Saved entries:
**********

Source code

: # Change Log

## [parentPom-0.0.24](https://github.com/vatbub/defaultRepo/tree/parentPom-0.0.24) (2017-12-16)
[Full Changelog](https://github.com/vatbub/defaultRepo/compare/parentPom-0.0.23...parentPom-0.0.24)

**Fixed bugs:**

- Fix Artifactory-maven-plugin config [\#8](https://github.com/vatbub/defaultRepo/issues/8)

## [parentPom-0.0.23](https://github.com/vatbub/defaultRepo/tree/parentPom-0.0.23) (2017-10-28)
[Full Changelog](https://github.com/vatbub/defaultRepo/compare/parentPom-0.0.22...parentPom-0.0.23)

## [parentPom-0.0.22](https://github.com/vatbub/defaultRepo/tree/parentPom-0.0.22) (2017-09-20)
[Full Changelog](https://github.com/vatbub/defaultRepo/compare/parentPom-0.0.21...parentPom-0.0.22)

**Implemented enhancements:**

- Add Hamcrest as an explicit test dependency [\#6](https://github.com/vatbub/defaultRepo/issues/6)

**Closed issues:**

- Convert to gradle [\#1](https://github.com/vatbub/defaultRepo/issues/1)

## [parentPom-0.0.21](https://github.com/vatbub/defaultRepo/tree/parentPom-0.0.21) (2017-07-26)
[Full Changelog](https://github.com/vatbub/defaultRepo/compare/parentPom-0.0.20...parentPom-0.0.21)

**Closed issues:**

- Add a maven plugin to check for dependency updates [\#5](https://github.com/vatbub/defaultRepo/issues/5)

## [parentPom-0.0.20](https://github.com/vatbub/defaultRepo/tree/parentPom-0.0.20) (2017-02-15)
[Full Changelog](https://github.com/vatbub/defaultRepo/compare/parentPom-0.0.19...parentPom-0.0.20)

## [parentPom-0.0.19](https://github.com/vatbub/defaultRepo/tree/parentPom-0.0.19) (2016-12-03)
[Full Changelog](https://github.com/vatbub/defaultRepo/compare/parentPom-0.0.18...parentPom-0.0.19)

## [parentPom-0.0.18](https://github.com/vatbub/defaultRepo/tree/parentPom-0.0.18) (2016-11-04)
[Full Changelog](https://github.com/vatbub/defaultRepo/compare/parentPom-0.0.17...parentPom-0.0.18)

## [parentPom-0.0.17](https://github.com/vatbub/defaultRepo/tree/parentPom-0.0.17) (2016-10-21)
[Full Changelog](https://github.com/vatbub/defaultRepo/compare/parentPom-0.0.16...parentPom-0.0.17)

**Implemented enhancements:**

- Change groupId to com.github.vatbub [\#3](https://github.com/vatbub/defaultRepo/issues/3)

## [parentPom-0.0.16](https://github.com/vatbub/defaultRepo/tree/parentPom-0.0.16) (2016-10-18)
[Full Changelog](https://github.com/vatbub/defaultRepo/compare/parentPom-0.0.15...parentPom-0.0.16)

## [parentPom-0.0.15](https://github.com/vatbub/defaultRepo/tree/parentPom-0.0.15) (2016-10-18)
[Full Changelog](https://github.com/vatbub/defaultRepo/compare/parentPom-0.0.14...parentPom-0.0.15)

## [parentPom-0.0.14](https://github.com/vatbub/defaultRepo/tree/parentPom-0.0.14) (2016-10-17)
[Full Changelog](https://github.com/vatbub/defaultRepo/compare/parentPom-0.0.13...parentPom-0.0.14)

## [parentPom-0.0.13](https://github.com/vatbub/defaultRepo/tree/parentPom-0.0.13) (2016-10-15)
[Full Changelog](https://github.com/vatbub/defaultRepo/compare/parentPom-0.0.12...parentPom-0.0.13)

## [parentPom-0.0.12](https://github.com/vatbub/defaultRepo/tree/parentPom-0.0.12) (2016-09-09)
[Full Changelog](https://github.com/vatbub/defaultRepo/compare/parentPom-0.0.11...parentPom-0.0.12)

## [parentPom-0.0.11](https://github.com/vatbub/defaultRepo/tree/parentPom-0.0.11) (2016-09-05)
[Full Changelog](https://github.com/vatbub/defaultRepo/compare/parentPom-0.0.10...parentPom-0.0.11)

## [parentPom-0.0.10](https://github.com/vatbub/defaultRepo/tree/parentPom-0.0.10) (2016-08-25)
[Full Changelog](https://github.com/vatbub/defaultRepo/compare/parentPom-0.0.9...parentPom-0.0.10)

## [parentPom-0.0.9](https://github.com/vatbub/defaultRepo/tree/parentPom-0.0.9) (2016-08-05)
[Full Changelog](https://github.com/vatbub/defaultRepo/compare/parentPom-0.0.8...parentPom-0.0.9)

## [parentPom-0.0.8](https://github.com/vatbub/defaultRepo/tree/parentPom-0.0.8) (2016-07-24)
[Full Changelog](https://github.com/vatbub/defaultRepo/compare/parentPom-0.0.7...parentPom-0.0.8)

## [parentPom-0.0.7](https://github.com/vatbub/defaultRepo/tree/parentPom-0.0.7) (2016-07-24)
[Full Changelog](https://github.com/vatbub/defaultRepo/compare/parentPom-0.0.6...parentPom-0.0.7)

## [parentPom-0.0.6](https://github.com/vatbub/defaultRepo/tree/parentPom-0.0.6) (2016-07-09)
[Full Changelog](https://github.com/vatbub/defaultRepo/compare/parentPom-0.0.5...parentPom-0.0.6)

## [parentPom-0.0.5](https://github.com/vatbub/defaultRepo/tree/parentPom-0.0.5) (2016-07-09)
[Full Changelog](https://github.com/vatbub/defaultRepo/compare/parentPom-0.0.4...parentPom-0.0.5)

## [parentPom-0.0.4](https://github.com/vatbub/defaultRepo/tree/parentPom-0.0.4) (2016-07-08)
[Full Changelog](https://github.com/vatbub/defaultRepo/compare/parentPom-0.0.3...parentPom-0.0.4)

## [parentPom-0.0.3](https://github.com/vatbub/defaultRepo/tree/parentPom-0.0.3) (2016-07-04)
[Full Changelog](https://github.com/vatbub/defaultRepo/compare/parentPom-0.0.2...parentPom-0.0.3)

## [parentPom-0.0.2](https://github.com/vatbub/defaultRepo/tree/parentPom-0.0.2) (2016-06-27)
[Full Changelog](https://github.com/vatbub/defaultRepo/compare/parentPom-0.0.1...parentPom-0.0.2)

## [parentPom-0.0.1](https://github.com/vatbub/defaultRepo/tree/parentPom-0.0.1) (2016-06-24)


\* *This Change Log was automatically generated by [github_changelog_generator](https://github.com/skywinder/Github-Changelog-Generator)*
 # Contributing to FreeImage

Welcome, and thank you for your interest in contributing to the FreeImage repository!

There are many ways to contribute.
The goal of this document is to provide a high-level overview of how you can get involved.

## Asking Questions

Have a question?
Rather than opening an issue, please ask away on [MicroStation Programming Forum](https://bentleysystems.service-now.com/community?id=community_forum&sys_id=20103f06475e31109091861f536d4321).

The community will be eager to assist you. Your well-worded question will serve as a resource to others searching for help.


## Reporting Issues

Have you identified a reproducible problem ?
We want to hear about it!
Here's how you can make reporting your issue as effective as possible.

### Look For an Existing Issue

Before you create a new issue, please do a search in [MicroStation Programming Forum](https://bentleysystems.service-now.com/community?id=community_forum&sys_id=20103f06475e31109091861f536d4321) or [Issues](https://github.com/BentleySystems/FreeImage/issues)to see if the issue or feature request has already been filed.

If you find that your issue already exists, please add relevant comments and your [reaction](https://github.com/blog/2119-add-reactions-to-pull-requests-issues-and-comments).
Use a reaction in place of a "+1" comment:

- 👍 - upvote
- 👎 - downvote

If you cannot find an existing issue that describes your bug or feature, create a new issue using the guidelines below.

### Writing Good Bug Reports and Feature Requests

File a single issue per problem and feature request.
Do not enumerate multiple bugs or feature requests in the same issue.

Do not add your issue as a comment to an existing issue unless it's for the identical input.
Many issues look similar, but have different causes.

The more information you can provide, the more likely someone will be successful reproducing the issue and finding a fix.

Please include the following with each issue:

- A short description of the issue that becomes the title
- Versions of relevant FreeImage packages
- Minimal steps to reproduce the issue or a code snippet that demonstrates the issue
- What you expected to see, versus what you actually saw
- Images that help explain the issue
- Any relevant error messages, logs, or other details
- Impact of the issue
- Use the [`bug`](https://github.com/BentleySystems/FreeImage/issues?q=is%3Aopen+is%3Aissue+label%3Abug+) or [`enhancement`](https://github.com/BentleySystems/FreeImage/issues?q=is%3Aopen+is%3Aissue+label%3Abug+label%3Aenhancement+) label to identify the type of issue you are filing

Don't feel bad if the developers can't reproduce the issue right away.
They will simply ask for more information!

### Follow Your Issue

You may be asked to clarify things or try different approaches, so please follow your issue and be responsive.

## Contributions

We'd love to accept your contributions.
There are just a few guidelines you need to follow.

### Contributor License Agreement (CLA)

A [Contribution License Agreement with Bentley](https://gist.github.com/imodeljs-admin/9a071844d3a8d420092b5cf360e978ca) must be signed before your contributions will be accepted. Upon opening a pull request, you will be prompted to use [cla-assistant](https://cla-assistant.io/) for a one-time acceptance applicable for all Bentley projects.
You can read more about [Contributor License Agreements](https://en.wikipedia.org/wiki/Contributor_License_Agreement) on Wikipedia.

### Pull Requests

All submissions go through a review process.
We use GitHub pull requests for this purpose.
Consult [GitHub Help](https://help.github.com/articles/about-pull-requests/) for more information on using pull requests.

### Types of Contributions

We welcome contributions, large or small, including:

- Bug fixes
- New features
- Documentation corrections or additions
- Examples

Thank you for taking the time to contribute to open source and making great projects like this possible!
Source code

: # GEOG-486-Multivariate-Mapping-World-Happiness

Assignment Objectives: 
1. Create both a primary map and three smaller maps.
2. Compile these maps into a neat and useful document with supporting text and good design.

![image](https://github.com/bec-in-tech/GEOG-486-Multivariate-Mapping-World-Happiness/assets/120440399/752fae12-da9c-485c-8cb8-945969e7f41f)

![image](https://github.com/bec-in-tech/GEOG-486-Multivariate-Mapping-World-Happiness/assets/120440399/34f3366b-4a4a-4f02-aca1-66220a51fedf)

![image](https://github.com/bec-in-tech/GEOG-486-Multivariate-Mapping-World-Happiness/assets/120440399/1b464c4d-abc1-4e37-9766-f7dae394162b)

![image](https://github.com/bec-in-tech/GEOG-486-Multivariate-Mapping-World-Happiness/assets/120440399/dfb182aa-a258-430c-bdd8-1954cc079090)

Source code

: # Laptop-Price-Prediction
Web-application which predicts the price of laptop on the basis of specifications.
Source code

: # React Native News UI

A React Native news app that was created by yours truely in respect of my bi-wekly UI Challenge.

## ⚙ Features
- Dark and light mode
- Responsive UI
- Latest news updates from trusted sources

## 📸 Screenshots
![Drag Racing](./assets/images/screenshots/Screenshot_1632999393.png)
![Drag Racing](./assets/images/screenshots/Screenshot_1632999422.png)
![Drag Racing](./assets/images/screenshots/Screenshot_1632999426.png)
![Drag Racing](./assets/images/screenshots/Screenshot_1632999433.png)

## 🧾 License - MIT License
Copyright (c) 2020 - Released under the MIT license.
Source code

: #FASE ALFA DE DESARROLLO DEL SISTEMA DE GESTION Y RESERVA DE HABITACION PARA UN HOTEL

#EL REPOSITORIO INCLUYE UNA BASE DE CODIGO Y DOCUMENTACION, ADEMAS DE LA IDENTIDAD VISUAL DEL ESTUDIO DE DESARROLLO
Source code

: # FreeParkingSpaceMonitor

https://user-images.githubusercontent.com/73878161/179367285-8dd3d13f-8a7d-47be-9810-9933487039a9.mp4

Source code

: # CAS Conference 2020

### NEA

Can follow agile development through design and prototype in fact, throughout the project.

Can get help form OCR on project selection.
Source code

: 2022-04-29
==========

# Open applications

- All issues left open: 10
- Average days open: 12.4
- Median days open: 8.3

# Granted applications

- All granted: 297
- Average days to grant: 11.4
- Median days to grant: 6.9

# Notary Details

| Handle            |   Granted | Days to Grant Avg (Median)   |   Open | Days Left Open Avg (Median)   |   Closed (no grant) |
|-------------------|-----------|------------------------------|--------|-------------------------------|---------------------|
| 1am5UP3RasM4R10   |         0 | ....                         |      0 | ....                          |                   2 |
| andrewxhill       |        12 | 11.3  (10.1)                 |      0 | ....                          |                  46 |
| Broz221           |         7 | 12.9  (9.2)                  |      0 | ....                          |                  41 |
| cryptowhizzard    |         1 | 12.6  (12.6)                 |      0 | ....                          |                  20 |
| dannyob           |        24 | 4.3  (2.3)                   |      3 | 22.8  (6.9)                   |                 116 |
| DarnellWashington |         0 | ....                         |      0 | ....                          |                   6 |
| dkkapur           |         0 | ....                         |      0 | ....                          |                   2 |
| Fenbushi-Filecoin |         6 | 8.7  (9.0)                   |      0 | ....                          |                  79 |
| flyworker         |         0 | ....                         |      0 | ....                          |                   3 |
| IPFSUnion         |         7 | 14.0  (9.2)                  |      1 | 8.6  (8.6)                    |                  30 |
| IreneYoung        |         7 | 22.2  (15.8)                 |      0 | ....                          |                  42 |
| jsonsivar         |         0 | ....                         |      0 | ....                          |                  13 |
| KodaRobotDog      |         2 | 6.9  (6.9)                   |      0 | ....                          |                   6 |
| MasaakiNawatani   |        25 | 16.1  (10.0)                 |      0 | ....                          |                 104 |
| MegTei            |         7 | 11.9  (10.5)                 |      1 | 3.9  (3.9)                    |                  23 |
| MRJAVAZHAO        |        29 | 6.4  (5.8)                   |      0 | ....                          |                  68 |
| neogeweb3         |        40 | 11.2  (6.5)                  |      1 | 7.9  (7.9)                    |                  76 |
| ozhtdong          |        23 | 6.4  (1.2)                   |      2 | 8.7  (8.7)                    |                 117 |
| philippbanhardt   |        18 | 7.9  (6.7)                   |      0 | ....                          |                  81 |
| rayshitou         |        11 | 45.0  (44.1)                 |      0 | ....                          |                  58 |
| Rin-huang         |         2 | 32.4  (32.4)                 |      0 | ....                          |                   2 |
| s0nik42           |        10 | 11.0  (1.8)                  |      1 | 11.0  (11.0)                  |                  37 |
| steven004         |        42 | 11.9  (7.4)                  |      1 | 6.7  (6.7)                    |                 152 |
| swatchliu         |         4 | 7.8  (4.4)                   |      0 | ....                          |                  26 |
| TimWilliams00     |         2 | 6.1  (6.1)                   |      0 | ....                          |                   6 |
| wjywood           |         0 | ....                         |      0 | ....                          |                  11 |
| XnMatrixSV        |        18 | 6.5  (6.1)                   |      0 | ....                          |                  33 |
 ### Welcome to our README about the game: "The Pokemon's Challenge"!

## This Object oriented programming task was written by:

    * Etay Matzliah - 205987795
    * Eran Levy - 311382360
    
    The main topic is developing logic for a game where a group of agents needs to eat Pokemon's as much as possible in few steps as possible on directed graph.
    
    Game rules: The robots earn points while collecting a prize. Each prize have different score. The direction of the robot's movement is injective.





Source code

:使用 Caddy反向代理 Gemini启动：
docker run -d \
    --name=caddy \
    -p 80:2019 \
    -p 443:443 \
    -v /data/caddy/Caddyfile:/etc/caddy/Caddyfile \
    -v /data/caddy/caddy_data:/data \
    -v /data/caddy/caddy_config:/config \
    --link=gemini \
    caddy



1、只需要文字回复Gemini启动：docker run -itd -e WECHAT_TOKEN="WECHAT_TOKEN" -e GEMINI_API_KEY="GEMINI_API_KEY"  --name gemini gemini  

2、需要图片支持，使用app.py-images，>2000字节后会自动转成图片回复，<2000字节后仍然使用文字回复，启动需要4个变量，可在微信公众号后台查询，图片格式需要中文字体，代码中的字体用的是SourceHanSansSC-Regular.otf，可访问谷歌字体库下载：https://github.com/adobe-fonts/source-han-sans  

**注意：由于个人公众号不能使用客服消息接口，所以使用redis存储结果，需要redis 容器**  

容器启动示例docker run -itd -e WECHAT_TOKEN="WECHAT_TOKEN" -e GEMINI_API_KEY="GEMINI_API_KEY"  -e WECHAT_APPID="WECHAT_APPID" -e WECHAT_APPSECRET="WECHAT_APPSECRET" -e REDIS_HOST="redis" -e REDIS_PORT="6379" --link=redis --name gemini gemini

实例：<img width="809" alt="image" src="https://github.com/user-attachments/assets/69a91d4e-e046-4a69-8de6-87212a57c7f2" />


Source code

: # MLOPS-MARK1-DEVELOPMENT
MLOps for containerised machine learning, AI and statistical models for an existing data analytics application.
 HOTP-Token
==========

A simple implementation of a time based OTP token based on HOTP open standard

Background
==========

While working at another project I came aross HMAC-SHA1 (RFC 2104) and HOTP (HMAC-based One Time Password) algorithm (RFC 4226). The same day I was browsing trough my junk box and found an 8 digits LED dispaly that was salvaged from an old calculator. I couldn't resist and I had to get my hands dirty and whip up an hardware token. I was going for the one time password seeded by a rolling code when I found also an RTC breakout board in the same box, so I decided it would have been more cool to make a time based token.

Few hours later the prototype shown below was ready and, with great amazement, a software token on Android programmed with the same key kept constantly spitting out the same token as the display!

**********

TASK PROMPT: Return exactly the lines above from the line that has "using pull requests." through the line that has "- Dark and light mode", inclusive, and nothing else.

YOUR RESPONSE:
Consult [GitHub Help](https://help.github.com/articles/about-pull-requests/) for more information on using pull requests.

### Types of Contributions

We welcome contributions, large or small, including:

- Bug fixes
- New features
- Documentation corrections or additions
- Examples

Thank you for taking the time to contribute to open source and making great projects like this possible!
Source code

: # GEOG-486-Multivariate-Mapping-World-Happiness

Assignment Objectives: 
1. Create both a primary map and three smaller maps.
2. Compile these maps into a neat and useful document with supporting text and good design.

![image](https://github.com/bec-in-tech/GEOG-486-Multivariate-Mapping-World-Happiness/assets/120440399/752fae12-da9c-485c-8cb8-945969e7f41f)

![image](https://github.com/bec-in-tech/GEOG-486-Multivariate-Mapping-World-Happiness/assets/120440399/34f3366b-4a4a-4f02-aca1-66220a51fedf)

![image](https://github.com/bec-in-tech/GEOG-486-Multivariate-Mapping-World-Happiness/assets/120440399/1b464c4d-abc1-4e37-9766-f7dae394162b)

![image](https://github.com/bec-in-tech/GEOG-486-Multivariate-Mapping-World-Happiness/assets/120440399/dfb182aa-a258-430c-bdd8-1954cc079090)

Source code

: # Laptop-Price-Prediction
Web-application which predicts the price of laptop on the basis of specifications.
Source code

: # React Native News UI

A React Native news app that was created by yours truely in respect of my bi-wekly UI Challenge.

## ⚙ Features
- Dark and light mode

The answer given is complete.